§ **Problem requirements**: List each line of the data that holds the string "KPIs", please.

*** Given information Section Begins ***

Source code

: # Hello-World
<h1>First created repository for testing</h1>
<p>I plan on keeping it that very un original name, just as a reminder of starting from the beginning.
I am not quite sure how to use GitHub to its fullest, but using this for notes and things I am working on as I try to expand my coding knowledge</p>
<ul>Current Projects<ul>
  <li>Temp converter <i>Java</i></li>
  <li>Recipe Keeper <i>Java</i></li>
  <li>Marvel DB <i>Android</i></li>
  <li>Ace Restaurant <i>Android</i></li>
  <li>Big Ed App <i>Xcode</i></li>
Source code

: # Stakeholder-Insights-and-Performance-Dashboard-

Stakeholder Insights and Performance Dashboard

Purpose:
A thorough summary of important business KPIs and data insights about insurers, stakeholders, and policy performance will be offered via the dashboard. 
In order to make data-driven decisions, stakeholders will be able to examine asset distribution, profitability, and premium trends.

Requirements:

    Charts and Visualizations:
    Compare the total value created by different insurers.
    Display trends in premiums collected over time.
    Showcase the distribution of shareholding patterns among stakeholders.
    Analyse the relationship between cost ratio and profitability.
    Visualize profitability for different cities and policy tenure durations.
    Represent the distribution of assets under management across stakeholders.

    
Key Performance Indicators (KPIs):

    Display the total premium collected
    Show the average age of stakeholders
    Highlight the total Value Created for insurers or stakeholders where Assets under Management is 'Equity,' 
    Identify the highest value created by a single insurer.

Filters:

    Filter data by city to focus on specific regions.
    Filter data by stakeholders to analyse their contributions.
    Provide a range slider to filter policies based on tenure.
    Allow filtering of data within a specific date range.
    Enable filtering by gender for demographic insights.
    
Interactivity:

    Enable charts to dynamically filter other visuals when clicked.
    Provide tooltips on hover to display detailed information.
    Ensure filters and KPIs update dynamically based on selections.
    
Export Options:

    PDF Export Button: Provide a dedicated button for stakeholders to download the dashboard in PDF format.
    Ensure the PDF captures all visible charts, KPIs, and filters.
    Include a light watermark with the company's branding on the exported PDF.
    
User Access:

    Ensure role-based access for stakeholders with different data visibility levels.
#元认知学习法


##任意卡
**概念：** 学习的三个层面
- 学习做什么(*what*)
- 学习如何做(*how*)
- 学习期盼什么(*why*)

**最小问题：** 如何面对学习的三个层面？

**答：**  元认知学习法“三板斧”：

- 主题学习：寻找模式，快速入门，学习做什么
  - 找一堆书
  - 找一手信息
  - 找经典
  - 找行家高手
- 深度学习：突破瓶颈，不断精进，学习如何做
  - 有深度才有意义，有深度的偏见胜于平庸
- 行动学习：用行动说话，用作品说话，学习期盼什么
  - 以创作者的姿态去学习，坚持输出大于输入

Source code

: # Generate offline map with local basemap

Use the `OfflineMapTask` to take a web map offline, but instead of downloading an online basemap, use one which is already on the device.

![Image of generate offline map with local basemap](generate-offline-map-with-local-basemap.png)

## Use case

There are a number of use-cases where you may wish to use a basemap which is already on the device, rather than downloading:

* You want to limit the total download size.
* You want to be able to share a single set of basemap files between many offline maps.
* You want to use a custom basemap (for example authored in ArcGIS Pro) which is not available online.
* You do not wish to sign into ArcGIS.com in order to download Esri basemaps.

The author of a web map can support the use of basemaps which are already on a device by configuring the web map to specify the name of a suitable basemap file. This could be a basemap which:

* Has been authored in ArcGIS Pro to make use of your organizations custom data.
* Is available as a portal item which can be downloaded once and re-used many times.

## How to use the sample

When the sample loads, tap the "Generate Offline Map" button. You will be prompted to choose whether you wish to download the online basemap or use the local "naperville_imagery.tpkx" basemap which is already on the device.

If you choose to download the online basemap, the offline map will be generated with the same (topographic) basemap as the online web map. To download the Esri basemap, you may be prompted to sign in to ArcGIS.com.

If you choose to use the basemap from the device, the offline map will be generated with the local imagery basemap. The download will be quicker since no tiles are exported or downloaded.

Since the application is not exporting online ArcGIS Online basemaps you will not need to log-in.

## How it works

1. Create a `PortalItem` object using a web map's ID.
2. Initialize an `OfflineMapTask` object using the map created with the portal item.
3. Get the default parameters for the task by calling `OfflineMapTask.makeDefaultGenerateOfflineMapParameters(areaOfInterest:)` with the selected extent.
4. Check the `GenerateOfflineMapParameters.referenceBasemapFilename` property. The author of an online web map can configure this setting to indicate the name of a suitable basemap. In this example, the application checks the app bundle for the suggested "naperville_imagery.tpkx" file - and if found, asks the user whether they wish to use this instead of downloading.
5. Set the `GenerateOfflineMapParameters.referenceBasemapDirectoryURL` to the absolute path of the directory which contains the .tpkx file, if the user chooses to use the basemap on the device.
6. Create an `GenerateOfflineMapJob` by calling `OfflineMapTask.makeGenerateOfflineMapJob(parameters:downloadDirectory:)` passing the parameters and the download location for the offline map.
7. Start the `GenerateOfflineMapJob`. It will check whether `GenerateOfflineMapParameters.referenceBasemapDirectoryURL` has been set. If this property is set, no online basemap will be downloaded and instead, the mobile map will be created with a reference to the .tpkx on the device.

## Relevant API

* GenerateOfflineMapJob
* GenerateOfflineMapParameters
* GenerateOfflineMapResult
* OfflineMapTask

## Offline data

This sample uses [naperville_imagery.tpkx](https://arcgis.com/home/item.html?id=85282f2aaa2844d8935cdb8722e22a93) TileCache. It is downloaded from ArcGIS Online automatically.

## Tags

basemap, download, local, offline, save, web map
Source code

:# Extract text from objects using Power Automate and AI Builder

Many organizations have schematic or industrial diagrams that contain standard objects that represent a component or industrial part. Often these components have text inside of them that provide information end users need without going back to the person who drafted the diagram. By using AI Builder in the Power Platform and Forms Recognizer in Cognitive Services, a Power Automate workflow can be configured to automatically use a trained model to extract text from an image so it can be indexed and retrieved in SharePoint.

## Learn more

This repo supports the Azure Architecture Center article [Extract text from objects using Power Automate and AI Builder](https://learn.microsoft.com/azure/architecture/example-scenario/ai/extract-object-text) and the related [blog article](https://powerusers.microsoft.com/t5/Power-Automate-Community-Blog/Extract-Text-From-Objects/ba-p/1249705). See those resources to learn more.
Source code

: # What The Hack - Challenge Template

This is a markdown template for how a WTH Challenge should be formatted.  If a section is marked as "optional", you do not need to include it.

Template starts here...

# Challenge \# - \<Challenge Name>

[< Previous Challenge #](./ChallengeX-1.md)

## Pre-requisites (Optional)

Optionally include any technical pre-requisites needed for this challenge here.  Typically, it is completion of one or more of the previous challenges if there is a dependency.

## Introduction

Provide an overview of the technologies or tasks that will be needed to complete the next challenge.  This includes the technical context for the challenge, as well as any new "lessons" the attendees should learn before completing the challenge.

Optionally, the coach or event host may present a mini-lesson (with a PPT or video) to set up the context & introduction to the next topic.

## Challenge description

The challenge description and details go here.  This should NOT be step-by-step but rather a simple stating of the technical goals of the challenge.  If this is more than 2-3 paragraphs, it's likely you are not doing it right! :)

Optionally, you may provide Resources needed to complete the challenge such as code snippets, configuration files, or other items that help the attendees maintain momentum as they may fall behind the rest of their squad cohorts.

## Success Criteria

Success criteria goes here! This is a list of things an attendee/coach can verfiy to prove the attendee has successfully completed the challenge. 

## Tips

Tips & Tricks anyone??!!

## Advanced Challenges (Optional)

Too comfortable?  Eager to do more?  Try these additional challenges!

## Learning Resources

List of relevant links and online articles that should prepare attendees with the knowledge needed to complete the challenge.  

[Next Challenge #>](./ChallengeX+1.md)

*** Given information Section Ends ***

§ **Your solution**:
A thorough summary of important business KPIs and data insights about insurers, stakeholders, and policy performance will be offered via the dashboard. 
Key Performance Indicators (KPIs):
    Ensure filters and KPIs update dynamically based on selections.
    Ensure the PDF captures all visible charts, KPIs, and filters.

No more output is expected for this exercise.